School Board attempts to cut the T-building population

Leslie D. Rose
Ascension Parish public schools growth capacity chart.

DONALDSONVILLE – “T” may be for temporary, but at some Ascension Parish Schools, the T-buildings on campus have become quite permanent. That could indeed be the case if a $120 million bond proposal fails to pass in April.

     Due to significant growth in the Parish’s public school system, there are approximately 22,000 students, making it of the top ten largest public school systems in Louisiana, and one of the fastest-growing districts in the country.

     But the last time, the Board saw an increase of funds to maintain its fast-growing schools was in 2009, and now the growth has come in even larger numbers, making the need for campus upgrades and several new schools a high priority.

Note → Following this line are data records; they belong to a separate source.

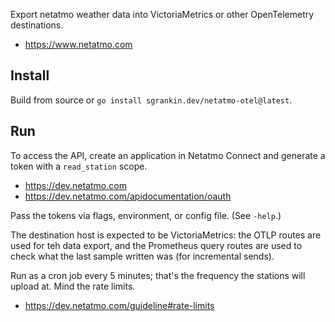 Export netatmo weather data into VictoriaMetrics or other OpenTelemetry destinations.

- https://www.netatmo.com

## Install

Build from source or `go install sgrankin.dev/netatmo-otel@latest`.

## Run

To access the API, create an application in Netatmo Connect and generate a token with a `read_station` scope.

- https://dev.netatmo.com
- https://dev.netatmo.com/apidocumentation/oauth

Pass the tokens via flags, environment, or config file. (See `-help`.)

The destination host is expected to be VictoriaMetrics: the OTLP routes are used for teh data export, and the Prometheus query routes are used to check what the last sample written was (for incremental sends).

Run as a cron job every 5 minutes; that's the frequency the stations will upload at. Mind the rate limits.

- https://dev.netatmo.com/guideline#rate-limits
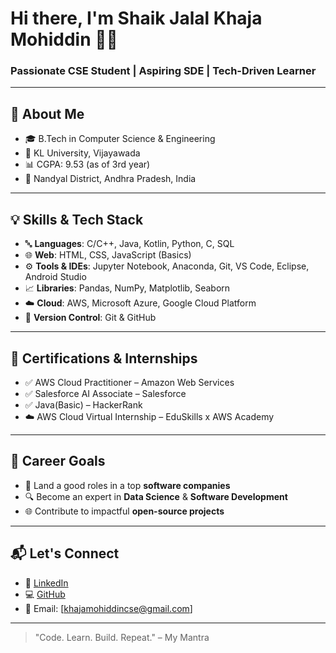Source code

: # Hi there, I'm Shaik Jalal Khaja Mohiddin 🧑‍💻  
### Passionate CSE Student | Aspiring SDE | Tech-Driven Learner  

---

## 🚀 About Me
- 🎓 B.Tech in Computer Science & Engineering 
- 🏫 KL University, Vijayawada  
- 📊 CGPA: 9.53 (as of 3rd year)  
- 📍 Nandyal District, Andhra Pradesh, India  

---

## 💡 Skills & Tech Stack
- 🔤 **Languages**: C/C++, Java, Kotlin, Python, C, SQL  
- 🌐 **Web**: HTML, CSS, JavaScript (Basics)  
- ⚙️ **Tools & IDEs**: Jupyter Notebook, Anaconda, Git, VS Code, Eclipse, Android Studio 
- 📈 **Libraries**: Pandas, NumPy, Matplotlib, Seaborn  
- ☁️ **Cloud**: AWS, Microsoft Azure, Google Cloud Platform
- 🔗 **Version Control**: Git & GitHub  

---

## 📜 Certifications & Internships
- ✅ AWS Cloud Practitioner – Amazon Web Services
- ✅ Salesforce AI Associate – Salesforce
- ✅ Java(Basic) – HackerRank  
- ☁️ AWS Cloud Virtual Internship – EduSkills x AWS Academy

---



## 🎯 Career Goals
- 💼 Land a good roles in a top **software companies**  
- 🔍 Become an expert in **Data Science** & **Software Development**  
- 🌐 Contribute to impactful **open-source projects**  

---

## 📬 Let's Connect
- 🔗 [LinkedIn](https://www.linkedin.com/in/khajashaikjalal)  
- 💻 [GitHub](https://github.com/khajashaikjalal)  
- 📧 Email: [khajamohiddincse@gmail.com]  

---

> "Code. Learn. Build. Repeat." – My Mantra
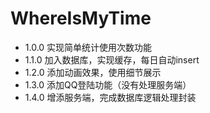 # WhereIsMyTime
* 1.0.0 实现简单统计使用次数功能
* 1.1.0 加入数据库，实现缓存，每日自动insert
* 1.2.0 添加动画效果，使用细节展示
* 1.3.0 添加QQ登陆功能（没有处理服务端）
* 1.4.0 增添服务端，完成数据库逻辑处理封装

     At its regular meeting on Oct. 6, The Ascension Parish School Board approved 14 projects aimed at Ascension Parish schools. The projects – to be funded through the $120 million proposal – are intended to help alleviate over-crowded schools by adding three new primary schools, a new middle school, site planning for a new high school, as well as numerous additions and renovations to present schools in the Parish.

     At the beginning of the school year, superintendent, Patrice Pujol, Ed.D. sent a letter to parents addressing the growth of 551 new students enrolled in Ascension Public Schools.

     “While consistent growth in enrollment can be attributed to Ascension Parish's economic success and our high performing academic programs, it does put a strain on aging facilities and our ability to provide adequate classroom space,” Pujol wrote.      “Fortunately, voters had the foresight to extend a 15.08 millage rate in 2009 that paid for significant upgrades and school construction projects all across our district. 

     That is why, in April, we are seeking an extension of the existing 15.08 bond mils to fund new school construction projects to address facility needs impacted by growth in the parish.”

     According to Chad Lynch, director of facilities, the quick fix of T-buildings has long-expired. There are 28 public school sites – spread among these sites are 118 T-buildings.

     “We have six primary schools that are over our goal of 600 [students],” Lynch said. “We have three new schools planned that would help relieve those six that are overcrowded.

     We only like to do the temporary building thing as we have to, up until the point where we know the growth is permanent.”

     Lynch said he has been following the growth trend, and where T-buildings were able to sustain the issue ten years ago, the pattern shows that growth will remain on an incline. Although not every public school in the parish is over-crowded, transporting children outside of their neighborhoods goes against the Parish’s community school concept.

     32 T-buildings were removed this past summer at schools where buildings have been able to maintain population, but according to Lynch, T-buildings were also added to schools.

     “At one point we were up to almost 200 T-buildings,” Lynch said.

     To the population who may not be parents or teachers, Lynch pointed out that the ability for the Board to obtain the bond items would help the general public, namely it would fix many traffic woes people experience when driving on streets near the over-crowded schools.

     For students and teachers, the removal of T-buildings lends to more safety on campus.

     “While we put in the buildings everything that you need to have in a classroom – chalkboards and fire alarm systems and intercoms; they’re fire marshal approved and handicap accessible, but there’s nothing as good as a hard block building. For security purposes, a hard building that’s harder to get in would be great.”

     Pujol ended her letter to parents on a similar note, reminding them that safety is important to the Board.

     “The ability to provide a safe environment conducive to learning is an integral part of our mission to ensure every child is successful in an ever-changing world,” Pujol wrote.

     The $120 million proposal will be presented to voters on April 9.